Effect of autologous mesenchymal stem cells induced by low level laser therapy on cardiogenesis in the infarcted area following myocardial infarction in rats

DOI: 10.4236/jbise.2013.68A1003   PDF   HTML   XML   3,715 Downloads   5,524 Views   Citations


In this study, we investigated the hypothesis that photobiostimulation by low-energy laser therapy (LLLT) applied to the bone marrow (BM) of myocardial infarcted rats may attenuate the scarring processes that follow myocardial infarction (MI). Wistar rats underwent experimental MI. LLLT (Ga-Al-As diode laser) was applied to the BM of the exposed tibia at different time intervals post-MI (4 hrs, 48 hrs and 5 days). Sham-operated infarcted rats served as control. Infarct size was significantly reduced (55%) in the laser-treated rats as compared to the control non-treated rats, at 2 weeks post-MI. A significant 3-fold increase was observed in the density of desmin immunopositive stained cells 14 days post-MI in the infarcted area of the laser-treated rats as compared to the non-laser-treated controls. The electron microscopy from the control infarcted rat hearts revealed a typical interphase area between the intact myocardium and the infarcted area, with conspicuous fibroblasts with collagen deposition dispersed among them. In rats that were laser treated (to BM), the interphase zone demonstrated cells with different intracellular structures.

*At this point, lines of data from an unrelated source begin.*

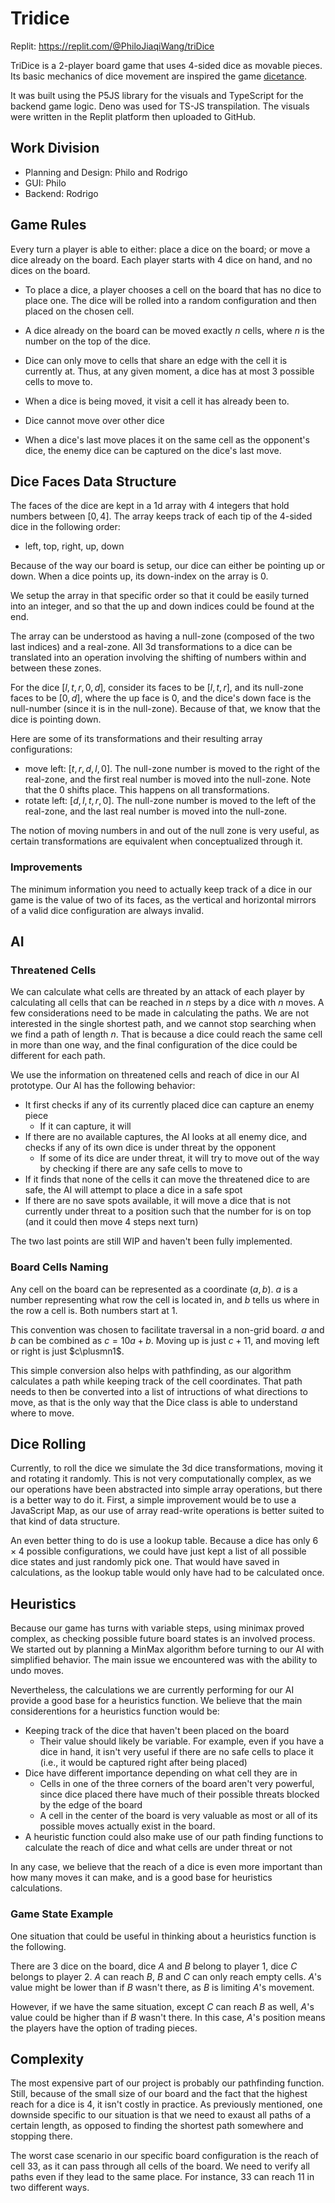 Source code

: # Tridice

Replit: https://replit.com/@PhiloJiaqiWang/triDice

TriDice is a 2-player board game that uses 4-sided dice as movable pieces. Its basic mechanics of dice movement are inspired the game [dicetance](https://pierre-vandermaesen.itch.io/dicetance).

It was built using the P5JS library for the visuals and TypeScript for the backend game logic.
Deno was used for TS-JS transpilation.
The visuals were written in the Replit platform then uploaded to GitHub.

## Work Division

- Planning and Design: Philo and Rodrigo
- GUI: Philo
- Backend: Rodrigo

## Game Rules

Every turn a player is able to either: place a dice on the board; or move a dice already on the board.
Each player starts with 4 dice on hand, and no dices on the board.

- To place a dice, a player chooses a cell on the board that has no dice to place one.
  The dice will be rolled into a random configuration and then placed on the chosen cell.

- A dice already on the board can be moved exactly $n$ cells, where $n$ is the number on the top of the dice.
- Dice can only move to cells that share an edge with the cell it is currently at.
  Thus, at any given moment, a dice has at most 3 possible cells to move to.
- When a dice is being moved, it visit a cell it has already been to.
- Dice cannot move over other dice

- When a dice's last move places it on the same cell as the opponent's dice, the enemy dice can be captured on the dice's last move.

## Dice Faces Data Structure

The faces of the dice are kept in a 1d array with 4 integers that hold numbers between $[0, 4]$.
The array keeps track of each tip of the 4-sided dice in the following order:

- left, top, right, up, down

Because of the way our board is setup, our dice can either be pointing up or down. When a dice points up, its down-index on the array is 0.

We setup the array in that specific order so that it could be easily turned into an integer, and so that the up and down indices could be found at the end.

The array can be understood as having a null-zone (composed of the two last indices) and a real-zone.
All 3d transformations to a dice can be translated into an operation involving the shifting of numbers within and between these zones.

For the dice $[l,t,r,0,d]$, consider its faces to be $[l,t,r]$, and its null-zone faces to be $[0, d]$, where the up face is 0, and the dice's down face is the null-number (since it is in the null-zone). Because of that, we know that the dice is pointing down.

Here are some of its transformations and their resulting array configurations:

- move left: $[t,r,d,l,0]$. The null-zone number is moved to the right of the real-zone, and the first real number is moved into the null-zone. Note that the 0 shifts place. This happens on all transformations.
- rotate left: $[d, l, t, r, 0]$. The null-zone number is moved to the left of the real-zone, and the last real number is moved into the null-zone.

The notion of moving numbers in and out of the null zone is very useful, as certain transformations are equivalent when conceptualized through it.

### Improvements

The minimum information you need to actually keep track of a dice in our game is the value of two of its faces, as the vertical and horizontal mirrors of a valid dice configuration are always invalid.

## AI

### Threatened Cells

We can calculate what cells are threated by an attack of each player by calculating all cells that can be reached in $n$ steps by a dice with $n$ moves.
A few considerations need to be made in calculating the paths. We are not interested in the single shortest path, and we cannot stop searching when we find a path of length $n$. That is because a dice could reach the same cell in more than one way, and the final configuration of the dice could be different for each path.

We use the information on threatened cells and reach of dice in our AI prototype. Our AI has the following behavior:

- It first checks if any of its currently placed dice can capture an enemy piece
  - If it can capture, it will
- If there are no available captures, the AI looks at all enemy dice, and checks if any of its own dice is under threat by the opponent
  - If some of its dice are under threat, it will try to move out of the way by checking if there are any safe cells to move to
- If it finds that none of the cells it can move the threatened dice to are safe, the AI will attempt to place a dice in a safe spot
- If there are no save spots available, it will move a dice that is not currently under threat to a position such that the number for is on top (and it could then move 4 steps next turn)

The two last points are still WIP and haven't been fully implemented.

### Board Cells Naming

Any cell on the board can be represented as a coordinate $(a,b)$. $a$ is a number representing what row the cell is located in, and $b$ tells us where in the row a cell is. Both numbers start at 1.

This convention was chosen to facilitate traversal in a non-grid board. $a$ and $b$ can be combined as $c=10a+b$. Moving up is just $c+11$, and moving left or right is just $c\plusmn1$.

This simple conversion also helps with pathfinding, as our algorithm calculates a path while keeping track of the cell coordinates. That path needs to then be converted into a list of intructions of what directions to move, as that is the only way that the Dice class is able to understand where to move.

## Dice Rolling

Currently, to roll the dice we simulate the 3d dice transformations, moving it and rotating it randomly. This is not very computationally complex, as we our operations have been abstracted into simple array operations, but there is a better way to do it. First, a simple improvement would be to use a JavaScript Map, as our use of array read-write operations is better suited to that kind of data structure.

An even better thing to do is use a lookup table. Because a dice has only $6\times 4$ possible configurations, we could have just kept a list of all possible dice states and just randomly pick one. That would have saved in calculations, as the lookup table would only have had to be calculated once.

## Heuristics

Because our game has turns with variable steps, using minimax proved complex, as checking possible future board states is an involved process. We started out by planning a MinMax algorithm before turning to our AI with simplified behavior. The main issue we encountered was with the ability to undo moves.

Nevertheless, the calculations we are currently performing for our AI provide a good base for a heuristics function.
We believe that the main considerentions for a heuristics function would be:

- Keeping track of the dice that haven't been placed on the board
  - Their value should likely be variable. For example, even if you have a dice in hand, it isn't very useful if there are no safe cells to place it (i.e., it would be captured right after being placed)
- Dice have different importance depending on what cell they are in
  - Cells in one of the three corners of the board aren't very powerful, since dice placed there have much of their possible threats blocked by the edge of the board
  - A cell in the center of the board is very valuable as most or all of its possible moves actually exist in the board.
- A heuristic function could also make use of our path finding functions to calculate the reach of dice and what cells are under threat or not

In any case, we believe that the reach of a dice is even more important than how many moves it can make, and is a good base for heuristics calculations.

### Game State Example

One situation that could be useful in thinking about a heuristics function is the following.

There are 3 dice on the board, dice $A$ and $B$ belong to player 1, dice $C$ belongs to player 2.
$A$ can reach $B$, $B$ and $C$ can only reach empty cells.
$A$'s value might be lower than if $B$ wasn't there, as $B$ is limiting $A$'s movement.

However, if we have the same situation, except $C$ can reach $B$ as well, $A$'s value could be higher than if $B$ wasn't there. In this case, $A$'s position means the players have the option of trading pieces.

## Complexity

The most expensive part of our project is probably our pathfinding function.
Still, because of the small size of our board and the fact that the highest reach for a dice is 4, it isn't costly in practice.
As previously mentioned, one downside specific to our situation is that we need to exaust all paths of a certain length, as opposed to finding the shortest path somewhere and stopping there.

The worst case scenario in our specific board configuration is the reach of cell $33$, as it can pass through all cells of the board.
We need to verify all paths even if they lead to the same place. For instance, $33$ can reach $11$ in two different ways.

There was also a significant increase in the percentage of c-kit positive cells and macrophages in the circulating blood of the laser treated rats as compared to control non treated ones. In the majority of the cells clusters of myofibrils anchored to well-developed Z-lines and structures resembling the morphological characteristics of mature intact cardiomyocytes were evident. In conclusion, LLLT to the BM of rats post-MI induces cardiogenesis mainly at the borders of the infarcted area in the heart.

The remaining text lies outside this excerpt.